The Fantasia Film Festival wraps up its 2018 edition in Montreal tonight, completing 21 days of the 22nd year of one of the longest-running (and just plain longest) genre film festivals in North America. Believe it or not, Fantasia used to be even longer: The inaugural 1996 edition ran for a solid month, and focused entirely on Asian fantasy and action movies. (Much of that was taken up by Chow Yun-fat and Jet Li retrospectives, but still.) Although the fantasy and/or action requirement has since been lifted, Asian cinema is still the backbone of this festival, and dozens of films from around that vast continent screened at this year’s Fantasia, with a special emphasis on films from South Korea and Japan.

We’ve already covered a handful of Asian films—like the recommended documentary People’s Republic Of Desire—in our Fantasia coverage for this year, and covered a few more last year, like the also recommended Japanese Girls Never Die, which sadly has yet to (re)appear in American theaters. But in order to say adieu to our Francophone friends up north for 2018, we’ve got a trio of Asian films to track down in the impossibly dull period in between such gatherings of like-minded cinephiles.

First up is a truly delightful surprise from Japan, Amiko (B+), a coming-of-age comedy that marks the heartfelt, creatively inspired debut of 20-year-old writer-director Yoko Yamanaka. Yamanaka received no formal film training before making her feature debut—the film was made for $2,500, $500 of which went toward fixing the car she crashed on her way to the set—but she’s clearly a student of the French New Wave, and in particular Jean-Luc Godard’s 1964 restless-youth classic Band Of Outsiders (Bande à part). That’s reflected not only in the scene where Yamanaka pauses the action for a few minutes so our young heroine can perform a choreographed dance number with two strangers in a Tokyo subway station, but also in her playful approach to editing and story structure. Although her perspective is still limited by her age, this young woman is genuinely talented, and has created a title character with whom rebellious teen girls all around the world, both current and former, will fall in love.
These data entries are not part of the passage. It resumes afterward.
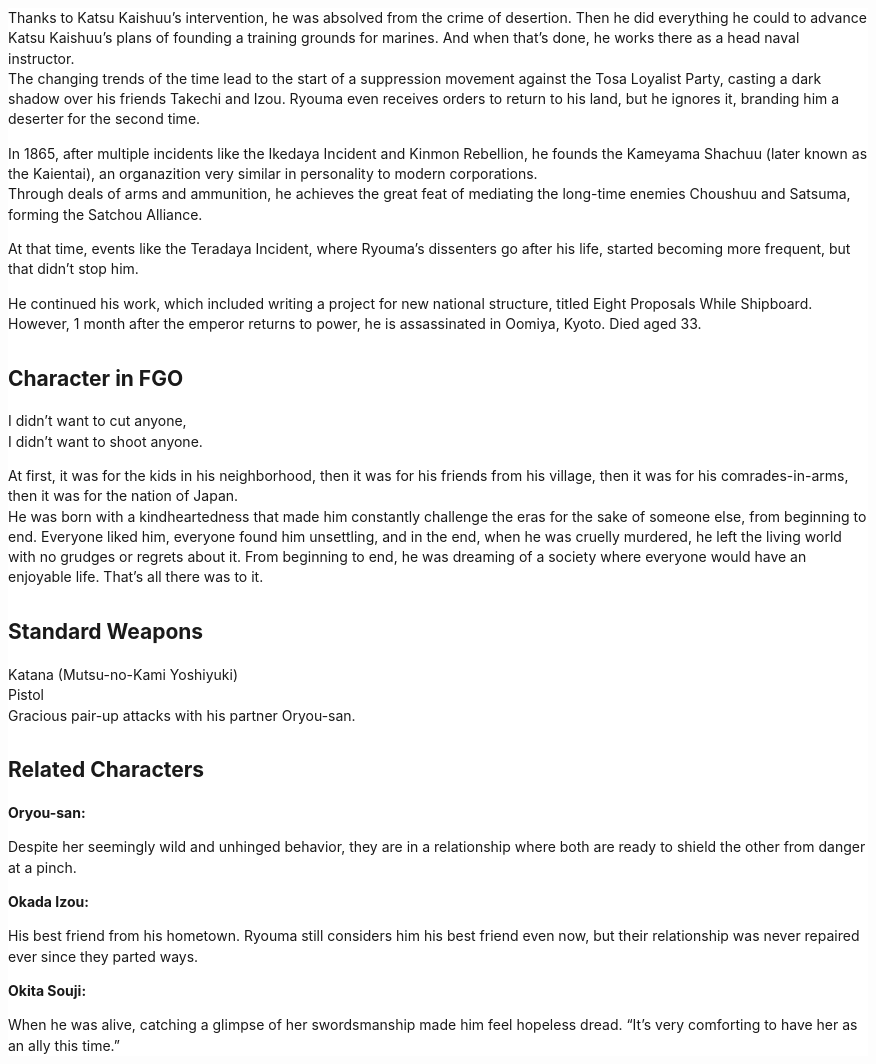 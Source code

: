 Thanks to Katsu Kaishuu’s intervention, he was absolved from the crime of desertion. Then he did everything he could to advance Katsu Kaishuu’s plans of founding a training grounds for marines. And when that’s done, he works there as a head naval instructor.  
The changing trends of the time lead to the start of a suppression movement against the Tosa Loyalist Party, casting a dark shadow over his friends Takechi and Izou. Ryouma even receives orders to return to his land, but he ignores it, branding him a deserter for the second time.  
  
In 1865, after multiple incidents like the Ikedaya Incident and Kinmon Rebellion, he founds the Kameyama Shachuu (later known as the Kaientai), an organazition very similar in personality to modern corporations.  
Through deals of arms and ammunition, he achieves the great feat of mediating the long-time enemies Choushuu and Satsuma, forming the Satchou Alliance.  
  
At that time, events like the Teradaya Incident, where Ryouma’s dissenters go after his life, started becoming more frequent, but that didn’t stop him.  
  
He continued his work, which included writing a project for new national structure, titled Eight Proposals While Shipboard. However, 1 month after the emperor returns to power, he is assassinated in Oomiya, Kyoto. Died aged 33.  
  
## Character in FGO  
  
I didn’t want to cut anyone,  
I didn’t want to shoot anyone.  
  
At first, it was for the kids in his neighborhood, then it was for his friends from his village, then it was for his comrades-in-arms, then it was for the nation of Japan.  
He was born with a kindheartedness that made him constantly challenge the eras for the sake of someone else, from beginning to end. Everyone liked him, everyone found him unsettling, and in the end, when he was cruelly murdered, he left the living world with no grudges or regrets about it. From beginning to end, he was dreaming of a society where everyone would have an enjoyable life. That’s all there was to it.  
  
## Standard Weapons  
  
Katana (Mutsu-no-Kami Yoshiyuki)  
Pistol  
Gracious pair-up attacks with his partner Oryou-san.  
  
## Related Characters  
  
**Oryou-san:**   
  
Despite her seemingly wild and unhinged behavior, they are in a relationship where both are ready to shield the other from danger at a pinch.  
  
**Okada Izou:**   
  
His best friend from his hometown. Ryouma still considers him his best friend even now, but their relationship was never repaired ever since they parted ways.  
  
**Okita Souji:**   
  
When he was alive, catching a glimpse of her swordsmanship made him feel hopeless dread. “It’s very comforting to have her as an ally this time.”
Amiko has been compared to Greta Gerwig’s Lady Bird, and the two do share some structural (both films knit together incidents in a year of the life of a high school girl) and tonal (both emphasize small, delicately observed moments) similarities. Amiko isn’t as wise of a film as Lady Bird, however, presumably due to the difference in the two writer-directors’ ages. The mother/daughter element that gives Lady Bird such a strong emotional through-line is completely absent in Yamanaka’s film—in fact, no adults appear in the film at all. Instead, Amiko is structured around the title character’s all-consuming crush on a classmate she’s spoken to exactly once, a disappointingly conventional anchor for an otherwise fresh film. Thankfully, however, it isn’t just about that. It’s just as much about Amiko’s (Aira Sunohara) relationship with her best friend, Kanako (Maiko Mineo), with whom she shares many long, listless afternoons and giggly late-night phone calls.
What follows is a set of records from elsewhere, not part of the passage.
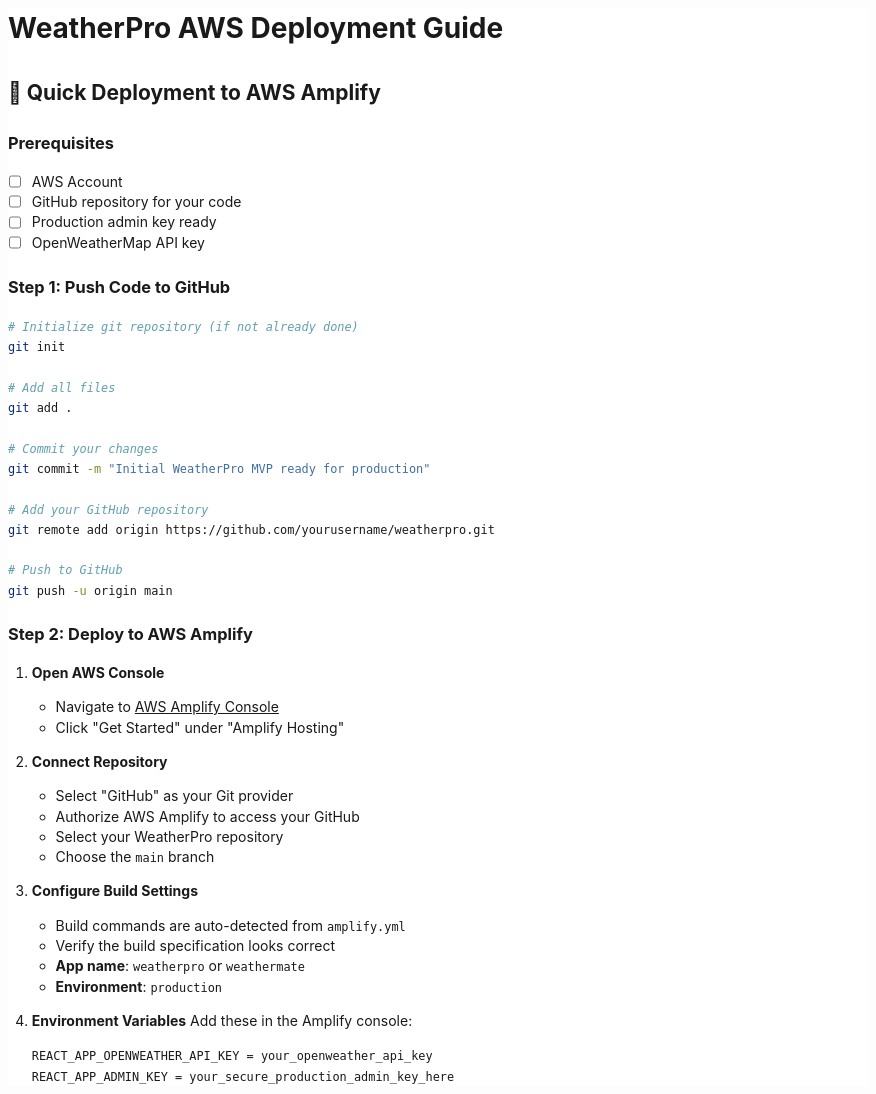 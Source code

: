 # WeatherPro AWS Deployment Guide

## 🚀 Quick Deployment to AWS Amplify

### Prerequisites
- [ ] AWS Account
- [ ] GitHub repository for your code
- [ ] Production admin key ready
- [ ] OpenWeatherMap API key

### Step 1: Push Code to GitHub
```bash
# Initialize git repository (if not already done)
git init

# Add all files
git add .

# Commit your changes
git commit -m "Initial WeatherPro MVP ready for production"

# Add your GitHub repository
git remote add origin https://github.com/yourusername/weatherpro.git

# Push to GitHub
git push -u origin main
```

### Step 2: Deploy to AWS Amplify

1. **Open AWS Console**
   - Navigate to [AWS Amplify Console](https://console.aws.amazon.com/amplify/)
   - Click "Get Started" under "Amplify Hosting"

2. **Connect Repository**
   - Select "GitHub" as your Git provider
   - Authorize AWS Amplify to access your GitHub
   - Select your WeatherPro repository
   - Choose the `main` branch

3. **Configure Build Settings**
   - Build commands are auto-detected from `amplify.yml`
   - Verify the build specification looks correct
   - **App name**: `weatherpro` or `weathermate`
   - **Environment**: `production`

4. **Environment Variables**
   Add these in the Amplify console:
   ```
   REACT_APP_OPENWEATHER_API_KEY = your_openweather_api_key
   REACT_APP_ADMIN_KEY = your_secure_production_admin_key_here
   ```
But the most charming thing about the film is Amiko herself, a goofy, impulsive, defiant, sometimes melodramatic 16-year-old who loves tall, brooding soccer player Aomi (Hiroto Oshita) and hates capitalism. (At the beginning of the film, Amiko skips down the hallway at her high school, making up a little song as she goes along; the lyrics go something like “What are the three embodiments of evil? The courthouse, the school, and the corporation!”) Prone to bringing up inappropriate topics like the inevitability of death and the hypocrisy of bourgeois values in casual conversation, Amiko has a touch of Parks And Recreation’s April Ludgate about her. (She’s a lot more cheerful in her nihilism, however.) She’s also endearingly awkward, like in the scene where she “casually” paces back and forth across a video-store aisle waiting for Aomi to notice her. (He doesn’t.) Anyone who looks back at their teenage years and cringes at the yawning gulf between what they thought they knew and what they really knew at that age will relate.
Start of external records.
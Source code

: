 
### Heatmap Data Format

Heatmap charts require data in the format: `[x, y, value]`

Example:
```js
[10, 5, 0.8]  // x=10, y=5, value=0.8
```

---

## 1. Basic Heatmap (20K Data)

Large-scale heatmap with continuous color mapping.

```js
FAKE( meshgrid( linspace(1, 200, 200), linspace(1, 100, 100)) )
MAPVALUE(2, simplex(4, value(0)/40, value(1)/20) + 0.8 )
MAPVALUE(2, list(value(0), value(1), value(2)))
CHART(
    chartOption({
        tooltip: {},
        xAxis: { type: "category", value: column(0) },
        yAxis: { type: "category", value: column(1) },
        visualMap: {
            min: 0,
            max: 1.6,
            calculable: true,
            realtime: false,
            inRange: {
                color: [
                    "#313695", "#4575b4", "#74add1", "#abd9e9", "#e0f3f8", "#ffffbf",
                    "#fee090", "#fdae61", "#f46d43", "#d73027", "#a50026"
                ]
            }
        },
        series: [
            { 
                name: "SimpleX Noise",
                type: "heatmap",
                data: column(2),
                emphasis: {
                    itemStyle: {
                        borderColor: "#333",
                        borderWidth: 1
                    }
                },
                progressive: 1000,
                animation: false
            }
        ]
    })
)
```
If taut Hitchcockian thrillers with serpentine plots and icy-cold formal qualities are more your bag, may we recommend The Vanished (B), another debut, from South Korean filmmaker Lee Chang-hee. A remake of the 2012 Spanish thriller The Body, the film still feels distinctly South Korean in its operatic twists (Oldboy fans will eat up the ending) and thrilling tonal shifts. The best way to describe its tone is a mix of The Autopsy Of Jane Doe and Gone Girl, a chamber thriller with supernatural elements (or are they?) about a woman who’s much savvier, and more diabolical, than she at first lets on. The story begins with a morgue attendant, whose nightly tedium is interrupted with a loud clang in the walk-in body refrigerator; he tiptoes in to investigate, and to his horror, finds that one of the freezers is empty, as if the corpse just got up and walked away on its own.

The corpse turns out to be that of uptight heiress Yoon Seol-hee (Kim Hee-ae), who “died” of a heart attack the day before. Then the film promptly rewinds, unspooling Yoon Seol-hee’s professor husband Park Jin-han’s (Kim Kang-woo) plot to murder her so he can be with his pregnant mistress. But that’s only the first layer, of course, in an artichoke of deception that’s peeled piece by piece as the film progresses. Lee shows a remarkable mastery of tone for a first-time director, careening between mystery, horror, and drama without flying off of the track entirely. He also shows a thoughtful approach to the film’s cinematography, particularly its use of color. The Vanished isn’t anything revolutionary, but if you’re already a fan of films by the likes of Park Chan-wook and Kim Jee-woon, you’ll probably find this one immensely enjoyable as well.

Also screened for our final dispatch from Fantasia are two films that aren’t for everybody, but may be worth the effort for lovers of the eccentric, phantasmagoric, and plain old bizarre: Tokyo Vampire Hotel (C+), Suicide Squad director Sion Sono’s Mulholland Drive-esque attempt to cram a TV series into a two-and-a-half hour film. Sono’s movies are always weird, and the truncated structure of this one makes it especially hard to follow. But while the film has more style than sense, its persistent conflation of Dracula and Jesus is blasphemously delightful. Then there’s Rokuroku: Season Of The Witch (C-), an anthology film that’s marred by some very bad CGI and a very loose wraparound story. The monsters, including a gigantic sea creature with human hands for teeth, are cool, though, and the “Nekome” (“Cat Eyes”) segment is wonderfully creepy and surreal. There’s always one…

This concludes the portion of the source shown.